# Your task
Extract the records in full, leaving every picture out.

# Entries provided
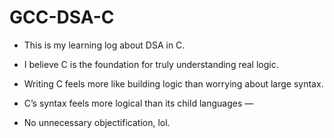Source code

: # GCC-DSA-C
- This is my learning log about DSA in C.

- I believe C is the foundation for truly understanding real logic.

- Writing C feels more like building logic than worrying about large syntax.

- C’s syntax feels more logical than its child languages —
- No unnecessary objectification, lol.
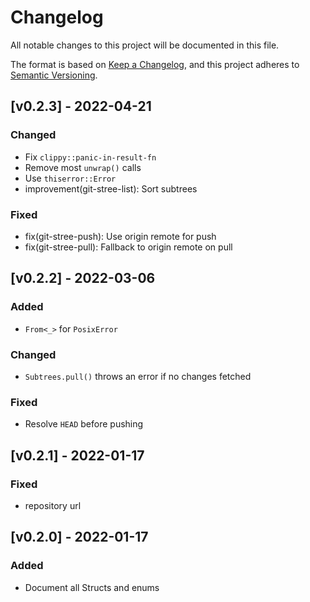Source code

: # Changelog

All notable changes to this project will be documented in this file.

The format is based on [Keep a Changelog](https://keepachangelog.com/en/1.0.0/),
and this project adheres to [Semantic Versioning](https://semver.org/spec/v2.0.0.html).

## [v0.2.3] - 2022-04-21

### Changed

- Fix `clippy::panic-in-result-fn`
- Remove most `unwrap()` calls
- Use `thiserror::Error`
- improvement(git-stree-list): Sort subtrees

### Fixed

- fix(git-stree-push): Use origin remote for push
- fix(git-stree-pull): Fallback to origin remote on pull

## [v0.2.2] - 2022-03-06

### Added

- `From<_>` for `PosixError`

### Changed

- `Subtrees.pull()` throws an error if no changes fetched

### Fixed

- Resolve `HEAD` before pushing

## [v0.2.1] - 2022-01-17

### Fixed

- repository url

## [v0.2.0] - 2022-01-17

### Added

- Document all Structs and enums
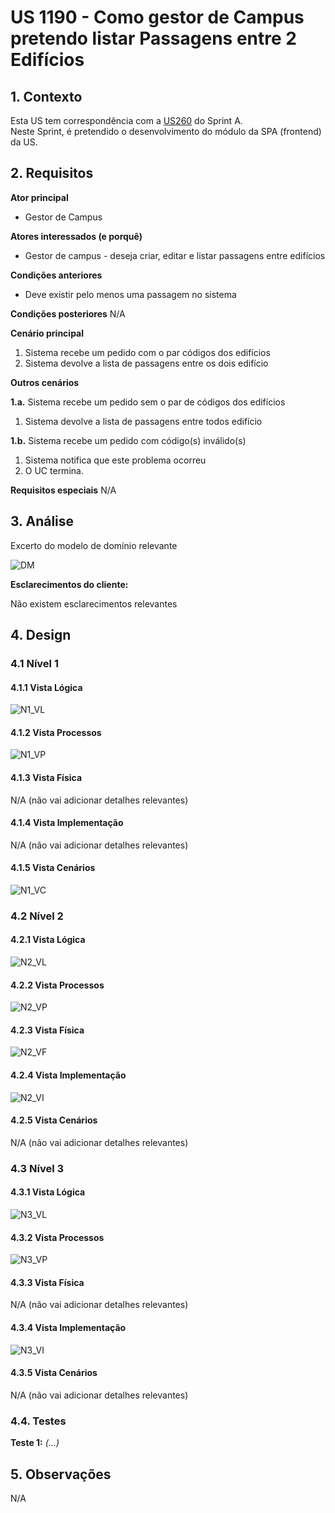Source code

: # US 1190 - Como gestor de Campus pretendo listar Passagens entre 2 Edifícios 	

## 1. Contexto
Esta US tem correspondência com a [US260](../../Sprint_A/US_260/us_260.md) do Sprint A.</br>
Neste Sprint, é pretendido o desenvolvimento do módulo da SPA (frontend) da US.

## 2. Requisitos

**Ator principal**
* Gestor de Campus

**Atores interessados (e porquê)**
* Gestor de campus - deseja criar, editar e listar passagens entre edifícios

**Condições anteriores**
* Deve existir pelo menos uma passagem no sistema 

**Condições posteriores**
N/A

**Cenário principal**
1. Sistema recebe um pedido com o par códigos dos edifícios
2. Sistema devolve a lista de passagens entre os dois edifício

**Outros cenários**

**1.a.** Sistema recebe um pedido sem o par de códigos dos edifícios
1. Sistema devolve a lista de passagens entre todos edifício

**1.b.** Sistema recebe um pedido com código(s) inválido(s)
1. Sistema notifica que este problema ocorreu
2. O UC termina.

**Requisitos especiais**
N/A


## 3. Análise

Excerto do modelo de domínio relevante

![DM](../US_1190/DM/DM.svg)

**Esclarecimentos do cliente:** </br>

Não existem esclarecimentos relevantes

## 4. Design

### 4.1 Nível 1

#### 4.1.1 Vista Lógica
![N1_VL](../N1/VL.svg)
#### 4.1.2 Vista Processos
![N1_VP](../US_1190/N1/N1_VP.svg)
#### 4.1.3 Vista Física
N/A (não vai adicionar detalhes relevantes)
#### 4.1.4 Vista Implementação
N/A (não vai adicionar detalhes relevantes)
#### 4.1.5 Vista Cenários
![N1_VC](../N1/VC.svg)


### 4.2 Nível 2

#### 4.2.1 Vista Lógica
![N2_VL](../N2/VL.svg)
#### 4.2.2 Vista Processos
![N2_VP](../US_1190/N2/N2_VP.svg)
#### 4.2.3 Vista Física
![N2_VF](../N2/VF.svg)
#### 4.2.4 Vista Implementação
![N2_VI](../N2/VI.svg)
#### 4.2.5 Vista Cenários
N/A (não vai adicionar detalhes relevantes)


### 4.3 Nível 3

#### 4.3.1 Vista Lógica
![N3_VL](../N3/VL_SPA.svg)
#### 4.3.2 Vista Processos
![N3_VP](../US_1190/N3/N3_VP.svg)
#### 4.3.3 Vista Física
N/A (não vai adicionar detalhes relevantes)
#### 4.3.4 Vista Implementação
![N3_VI](../N3/VI_SPA.svg)
#### 4.3.5 Vista Cenários
N/A (não vai adicionar detalhes relevantes)


### 4.4. Testes

**Teste 1:** *(...)*


## 5. Observações
N/A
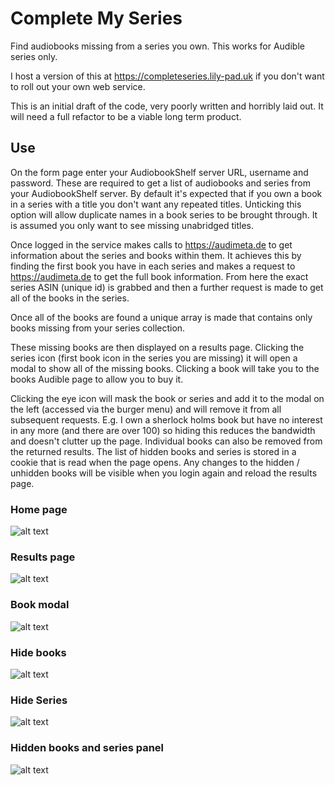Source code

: # Complete My Series
Find audiobooks missing from a series you own. This works for Audible series only.

I host a version of this at https://completeseries.lily-pad.uk if you don't want to roll out your own web service.

This is an initial draft of the code, very poorly written and horribly laid out. It will need a full refactor to be a viable long term product.

## Use
On the form page enter your AudiobookShelf server URL, username and password. These are required to get a list of audiobooks and series from your AudiobookShelf server.
By default it's expected that if you own a book in a series with a title you don't want any repeated titles. Unticking this option will allow duplicate names in a book series to be brought through.
It is assumed you only want to see missing unabridged titles.

Once logged in the service makes calls to https://audimeta.de to get information about the series and books within them. It achieves this by finding the first book you have in each series and makes a request to https://audimeta.de to get the full book information. From here the exact series ASIN (unique id) is grabbed and then a further request is made to get all of the books in the series.

Once all of the books are found a unique array is made that contains only books missing from your series collection.

These missing books are then displayed on a results page. Clicking the series icon (first book icon in the series you are missing) it will open a modal to show all of the missing books. Clicking a book will take you to the books Audible page to allow you to buy it.

Clicking the eye icon will mask the book or series and add it to the modal on the left (accessed via the burger menu) and will remove it from all subsequent requests. E.g. I own a sherlock holms book but have no interest in any more (and there are over 100) so hiding this reduces the bandwidth and doesn't clutter up the page. 
Individual books can also be removed from the returned results.
The list of hidden books and series is stored in a cookie that is read when the page opens.
Any changes to the hidden / unhidden books will be visible when you login again and reload the results page.

### Home page
![alt text](https://raw.githubusercontent.com/xFrieDSpuDx/completeseries/refs/heads/main/ExampleImages/HomePage.png)
### Results page
![alt text](https://raw.githubusercontent.com/xFrieDSpuDx/completeseries/refs/heads/main/ExampleImages/ResultsPage.png)
### Book modal
![alt text](https://raw.githubusercontent.com/xFrieDSpuDx/completeseries/refs/heads/main/ExampleImages/BooksModal.png)
### Hide books
![alt text](https://raw.githubusercontent.com/xFrieDSpuDx/completeseries/refs/heads/main/ExampleImages/HideBooks.png)
### Hide Series
![alt text](https://raw.githubusercontent.com/xFrieDSpuDx/completeseries/refs/heads/main/ExampleImages/HideSeries.png)
### Hidden books and series panel
![alt text](https://raw.githubusercontent.com/xFrieDSpuDx/completeseries/refs/heads/main/ExampleImages/HiddenBooksAndSeries.png)
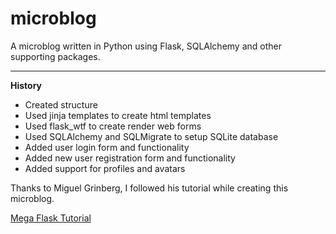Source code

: # microblog

A microblog written in Python using Flask, SQLAlchemy and other supporting packages.

---

**History**

- Created structure
- Used jinja templates to create html templates
- Used flask_wtf to create render web forms
- Used SQLAlchemy and SQLMigrate to setup SQLite database
- Added user login form and functionality
- Added new user registration form and functionality
- Added support for profiles and avatars

Thanks to Miguel Grinberg, I followed his tutorial while creating this microblog.

[Mega Flask Tutorial](https://blog.miguelgrinberg.com/post/the-flask-mega-tutorial-part-i-hello-world "Mega Flask Tutorial")
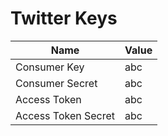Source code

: # Twitter Keys

| Name                | Value |
| ------------------- | ----- |
| Consumer Key        | abc   |
| Consumer Secret     | abc   |
| Access Token        | abc   |
| Access Token Secret | abc   |
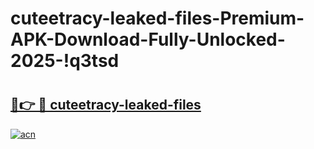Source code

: # cuteetracy-leaked-files-Premium-APK-Download-Fully-Unlocked-2025-!q3tsd

# <h2><a href="https://01y3eo.esa.edu.pl?title=cuteetracy-leaked-files&ref=q3tsd">🔗👉 🔴 cuteetracy-leaked-files</a></h2>

[![acn](https://github.com/user-attachments/assets/0f9c940e-d8b0-45ae-aac7-cd30a18b3e1c)](https://01y3eo.esa.edu.pl?title=cuteetracy-leaked-files&ref=q3tsd)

# Response area
Source code

: # GCC-DSA-C
- This is my learning log about DSA in C.

- I believe C is the foundation for truly understanding real logic.

- Writing C feels more like building logic than worrying about large syntax.

- C’s syntax feels more logical than its child languages —
- No unnecessary objectification, lol.
Source code

: # Changelog

All notable changes to this project will be documented in this file.

The format is based on [Keep a Changelog](https://keepachangelog.com/en/1.0.0/),
and this project adheres to [Semantic Versioning](https://semver.org/spec/v2.0.0.html).

## [v0.2.3] - 2022-04-21

### Changed

- Fix `clippy::panic-in-result-fn`
- Remove most `unwrap()` calls
- Use `thiserror::Error`
- improvement(git-stree-list): Sort subtrees

### Fixed

- fix(git-stree-push): Use origin remote for push
- fix(git-stree-pull): Fallback to origin remote on pull

## [v0.2.2] - 2022-03-06

### Added

- `From<_>` for `PosixError`

### Changed

- `Subtrees.pull()` throws an error if no changes fetched

### Fixed

- Resolve `HEAD` before pushing

## [v0.2.1] - 2022-01-17

### Fixed

- repository url

## [v0.2.0] - 2022-01-17

### Added

- Document all Structs and enums
Source code

: # US 1190 - Como gestor de Campus pretendo listar Passagens entre 2 Edifícios 	

## 1. Contexto
Esta US tem correspondência com a [US260](../../Sprint_A/US_260/us_260.md) do Sprint A.</br>
Neste Sprint, é pretendido o desenvolvimento do módulo da SPA (frontend) da US.

## 2. Requisitos

**Ator principal**
* Gestor de Campus

**Atores interessados (e porquê)**
* Gestor de campus - deseja criar, editar e listar passagens entre edifícios

**Condições anteriores**
* Deve existir pelo menos uma passagem no sistema 

**Condições posteriores**
N/A

**Cenário principal**
1. Sistema recebe um pedido com o par códigos dos edifícios
2. Sistema devolve a lista de passagens entre os dois edifício

**Outros cenários**

**1.a.** Sistema recebe um pedido sem o par de códigos dos edifícios
1. Sistema devolve a lista de passagens entre todos edifício

**1.b.** Sistema recebe um pedido com código(s) inválido(s)
1. Sistema notifica que este problema ocorreu
2. O UC termina.

**Requisitos especiais**
N/A


## 3. Análise

Excerto do modelo de domínio relevante

![DM](../US_1190/DM/DM.svg)

**Esclarecimentos do cliente:** </br>

Não existem esclarecimentos relevantes

## 4. Design

### 4.1 Nível 1

#### 4.1.1 Vista Lógica
![N1_VL](../N1/VL.svg)
#### 4.1.2 Vista Processos
![N1_VP](../US_1190/N1/N1_VP.svg)
#### 4.1.3 Vista Física
N/A (não vai adicionar detalhes relevantes)
#### 4.1.4 Vista Implementação
N/A (não vai adicionar detalhes relevantes)
#### 4.1.5 Vista Cenários
![N1_VC](../N1/VC.svg)


### 4.2 Nível 2

#### 4.2.1 Vista Lógica
![N2_VL](../N2/VL.svg)
#### 4.2.2 Vista Processos
![N2_VP](../US_1190/N2/N2_VP.svg)
#### 4.2.3 Vista Física
![N2_VF](../N2/VF.svg)
#### 4.2.4 Vista Implementação
![N2_VI](../N2/VI.svg)
#### 4.2.5 Vista Cenários
N/A (não vai adicionar detalhes relevantes)


### 4.3 Nível 3

#### 4.3.1 Vista Lógica
![N3_VL](../N3/VL_SPA.svg)
#### 4.3.2 Vista Processos
![N3_VP](../US_1190/N3/N3_VP.svg)
#### 4.3.3 Vista Física
N/A (não vai adicionar detalhes relevantes)
#### 4.3.4 Vista Implementação
![N3_VI](../N3/VI_SPA.svg)
#### 4.3.5 Vista Cenários
N/A (não vai adicionar detalhes relevantes)


### 4.4. Testes

**Teste 1:** *(...)*


## 5. Observações
N/A
Source code

: # Complete My Series
Find audiobooks missing from a series you own. This works for Audible series only.

I host a version of this at https://completeseries.lily-pad.uk if you don't want to roll out your own web service.

This is an initial draft of the code, very poorly written and horribly laid out. It will need a full refactor to be a viable long term product.

## Use
On the form page enter your AudiobookShelf server URL, username and password. These are required to get a list of audiobooks and series from your AudiobookShelf server.
By default it's expected that if you own a book in a series with a title you don't want any repeated titles. Unticking this option will allow duplicate names in a book series to be brought through.
It is assumed you only want to see missing unabridged titles.

Once logged in the service makes calls to https://audimeta.de to get information about the series and books within them. It achieves this by finding the first book you have in each series and makes a request to https://audimeta.de to get the full book information. From here the exact series ASIN (unique id) is grabbed and then a further request is made to get all of the books in the series.

Once all of the books are found a unique array is made that contains only books missing from your series collection.

These missing books are then displayed on a results page. Clicking the series icon (first book icon in the series you are missing) it will open a modal to show all of the missing books. Clicking a book will take you to the books Audible page to allow you to buy it.

Clicking the eye icon will mask the book or series and add it to the modal on the left (accessed via the burger menu) and will remove it from all subsequent requests. E.g. I own a sherlock holms book but have no interest in any more (and there are over 100) so hiding this reduces the bandwidth and doesn't clutter up the page. 
Individual books can also be removed from the returned results.
The list of hidden books and series is stored in a cookie that is read when the page opens.
Any changes to the hidden / unhidden books will be visible when you login again and reload the results page.

### Home page
![alt text](https://raw.githubusercontent.com/xFrieDSpuDx/completeseries/refs/heads/main/ExampleImages/HomePage.png)
### Results page
![alt text](https://raw.githubusercontent.com/xFrieDSpuDx/completeseries/refs/heads/main/ExampleImages/ResultsPage.png)
### Book modal
![alt text](https://raw.githubusercontent.com/xFrieDSpuDx/completeseries/refs/heads/main/ExampleImages/BooksModal.png)
### Hide books
![alt text](https://raw.githubusercontent.com/xFrieDSpuDx/completeseries/refs/heads/main/ExampleImages/HideBooks.png)
### Hide Series
![alt text](https://raw.githubusercontent.com/xFrieDSpuDx/completeseries/refs/heads/main/ExampleImages/HideSeries.png)
### Hidden books and series panel
![alt text](https://raw.githubusercontent.com/xFrieDSpuDx/completeseries/refs/heads/main/ExampleImages/HiddenBooksAndSeries.png)
Source code

: # microblog

A microblog written in Python using Flask, SQLAlchemy and other supporting packages.

---

**History**

- Created structure
- Used jinja templates to create html templates
- Used flask_wtf to create render web forms
- Used SQLAlchemy and SQLMigrate to setup SQLite database
- Added user login form and functionality
- Added new user registration form and functionality
- Added support for profiles and avatars

Thanks to Miguel Grinberg, I followed his tutorial while creating this microblog.

[Mega Flask Tutorial](https://blog.miguelgrinberg.com/post/the-flask-mega-tutorial-part-i-hello-world "Mega Flask Tutorial")
Source code

: # Twitter Keys

| Name                | Value |
| ------------------- | ----- |
| Consumer Key        | abc   |
| Consumer Secret     | abc   |
| Access Token        | abc   |
| Access Token Secret | abc   |
Source code

: # cuteetracy-leaked-files-Premium-APK-Download-Fully-Unlocked-2025-!q3tsd

# <h2><a href="https://01y3eo.esa.edu.pl?title=cuteetracy-leaked-files&ref=q3tsd">🔗👉 🔴 cuteetracy-leaked-files</a></h2>

[![acn](https://github.com/user-attachments/assets/0f9c940e-d8b0-45ae-aac7-cd30a18b3e1c)](https://01y3eo.esa.edu.pl?title=cuteetracy-leaked-files&ref=q3tsd)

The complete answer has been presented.